#### Supplied records ####

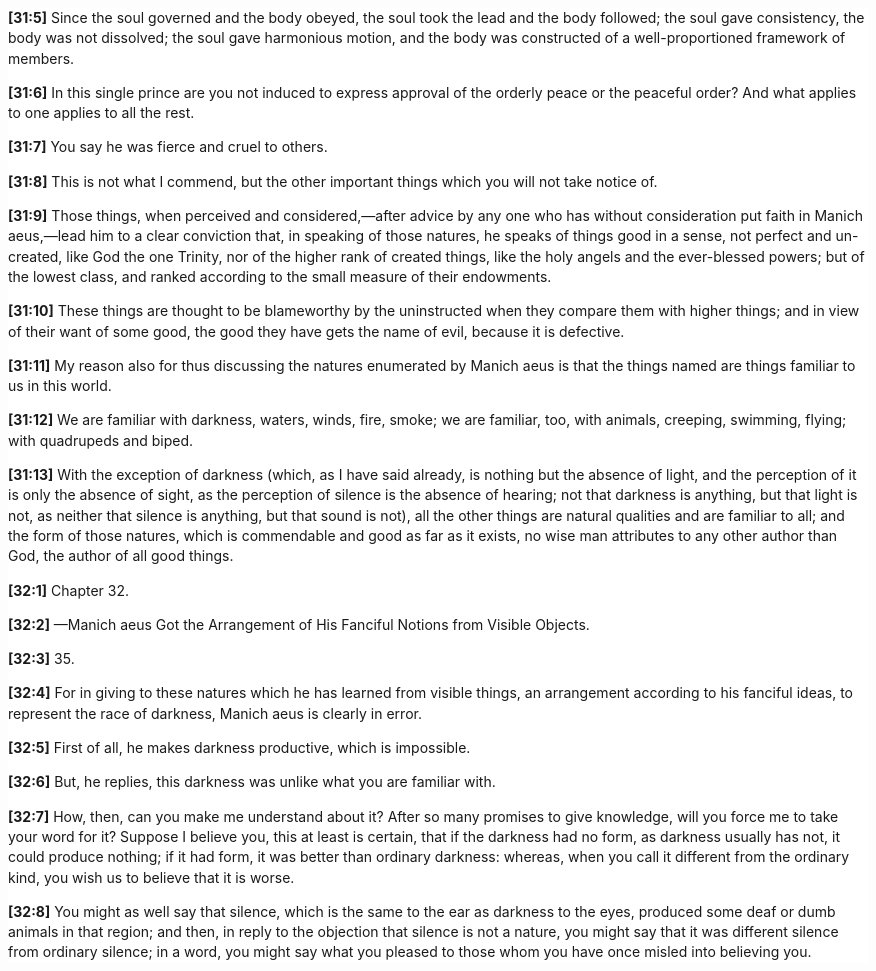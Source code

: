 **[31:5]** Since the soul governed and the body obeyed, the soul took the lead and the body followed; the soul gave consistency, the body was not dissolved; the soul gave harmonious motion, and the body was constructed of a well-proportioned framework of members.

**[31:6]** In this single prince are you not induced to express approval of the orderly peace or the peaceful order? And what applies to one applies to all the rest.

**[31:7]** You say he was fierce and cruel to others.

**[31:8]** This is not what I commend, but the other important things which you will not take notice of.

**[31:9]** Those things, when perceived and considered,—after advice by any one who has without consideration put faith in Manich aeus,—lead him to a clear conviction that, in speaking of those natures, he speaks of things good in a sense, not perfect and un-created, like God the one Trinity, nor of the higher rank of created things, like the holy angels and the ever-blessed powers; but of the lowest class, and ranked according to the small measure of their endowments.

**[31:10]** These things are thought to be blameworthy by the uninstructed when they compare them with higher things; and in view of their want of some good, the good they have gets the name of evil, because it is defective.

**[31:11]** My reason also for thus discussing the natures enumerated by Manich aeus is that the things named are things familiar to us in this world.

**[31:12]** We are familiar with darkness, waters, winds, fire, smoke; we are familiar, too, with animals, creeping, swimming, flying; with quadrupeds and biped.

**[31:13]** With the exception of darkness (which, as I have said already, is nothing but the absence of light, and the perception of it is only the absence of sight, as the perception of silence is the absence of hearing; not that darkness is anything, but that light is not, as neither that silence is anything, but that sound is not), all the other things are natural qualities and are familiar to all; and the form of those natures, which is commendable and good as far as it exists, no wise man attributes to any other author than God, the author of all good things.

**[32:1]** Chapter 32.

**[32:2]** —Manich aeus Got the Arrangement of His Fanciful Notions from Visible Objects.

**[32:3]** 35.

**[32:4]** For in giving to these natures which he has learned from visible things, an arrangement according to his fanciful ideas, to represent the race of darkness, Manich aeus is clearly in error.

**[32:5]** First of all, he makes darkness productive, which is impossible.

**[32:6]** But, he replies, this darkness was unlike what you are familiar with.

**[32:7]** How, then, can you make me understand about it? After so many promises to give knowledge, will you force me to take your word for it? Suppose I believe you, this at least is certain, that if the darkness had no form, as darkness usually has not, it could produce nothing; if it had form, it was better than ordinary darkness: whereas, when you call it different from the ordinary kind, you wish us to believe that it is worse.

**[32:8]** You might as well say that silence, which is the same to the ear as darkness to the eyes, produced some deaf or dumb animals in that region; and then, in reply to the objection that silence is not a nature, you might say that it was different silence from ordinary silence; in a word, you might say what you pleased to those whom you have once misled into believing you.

####

**Prompt:**
When you reproduce the entries above, keep every word exactly and leave out each picture.

**Solution for this exercise:**
Source code

: **[31:5]** Since the soul governed and the body obeyed, the soul took the lead and the body followed; the soul gave consistency, the body was not dissolved; the soul gave harmonious motion, and the body was constructed of a well-proportioned framework of members.

**[31:6]** In this single prince are you not induced to express approval of the orderly peace or the peaceful order? And what applies to one applies to all the rest.

**[31:7]** You say he was fierce and cruel to others.

**[31:8]** This is not what I commend, but the other important things which you will not take notice of.

**[31:9]** Those things, when perceived and considered,—after advice by any one who has without consideration put faith in Manich aeus,—lead him to a clear conviction that, in speaking of those natures, he speaks of things good in a sense, not perfect and un-created, like God the one Trinity, nor of the higher rank of created things, like the holy angels and the ever-blessed powers; but of the lowest class, and ranked according to the small measure of their endowments.

**[31:10]** These things are thought to be blameworthy by the uninstructed when they compare them with higher things; and in view of their want of some good, the good they have gets the name of evil, because it is defective.

**[31:11]** My reason also for thus discussing the natures enumerated by Manich aeus is that the things named are things familiar to us in this world.

**[31:12]** We are familiar with darkness, waters, winds, fire, smoke; we are familiar, too, with animals, creeping, swimming, flying; with quadrupeds and biped.

**[31:13]** With the exception of darkness (which, as I have said already, is nothing but the absence of light, and the perception of it is only the absence of sight, as the perception of silence is the absence of hearing; not that darkness is anything, but that light is not, as neither that silence is anything, but that sound is not), all the other things are natural qualities and are familiar to all; and the form of those natures, which is commendable and good as far as it exists, no wise man attributes to any other author than God, the author of all good things.

**[32:1]** Chapter 32.

**[32:2]** —Manich aeus Got the Arrangement of His Fanciful Notions from Visible Objects.

**[32:3]** 35.

**[32:4]** For in giving to these natures which he has learned from visible things, an arrangement according to his fanciful ideas, to represent the race of darkness, Manich aeus is clearly in error.

**[32:5]** First of all, he makes darkness productive, which is impossible.

**[32:6]** But, he replies, this darkness was unlike what you are familiar with.

**[32:7]** How, then, can you make me understand about it? After so many promises to give knowledge, will you force me to take your word for it? Suppose I believe you, this at least is certain, that if the darkness had no form, as darkness usually has not, it could produce nothing; if it had form, it was better than ordinary darkness: whereas, when you call it different from the ordinary kind, you wish us to believe that it is worse.

**[32:8]** You might as well say that silence, which is the same to the ear as darkness to the eyes, produced some deaf or dumb animals in that region; and then, in reply to the objection that silence is not a nature, you might say that it was different silence from ordinary silence; in a word, you might say what you pleased to those whom you have once misled into believing you.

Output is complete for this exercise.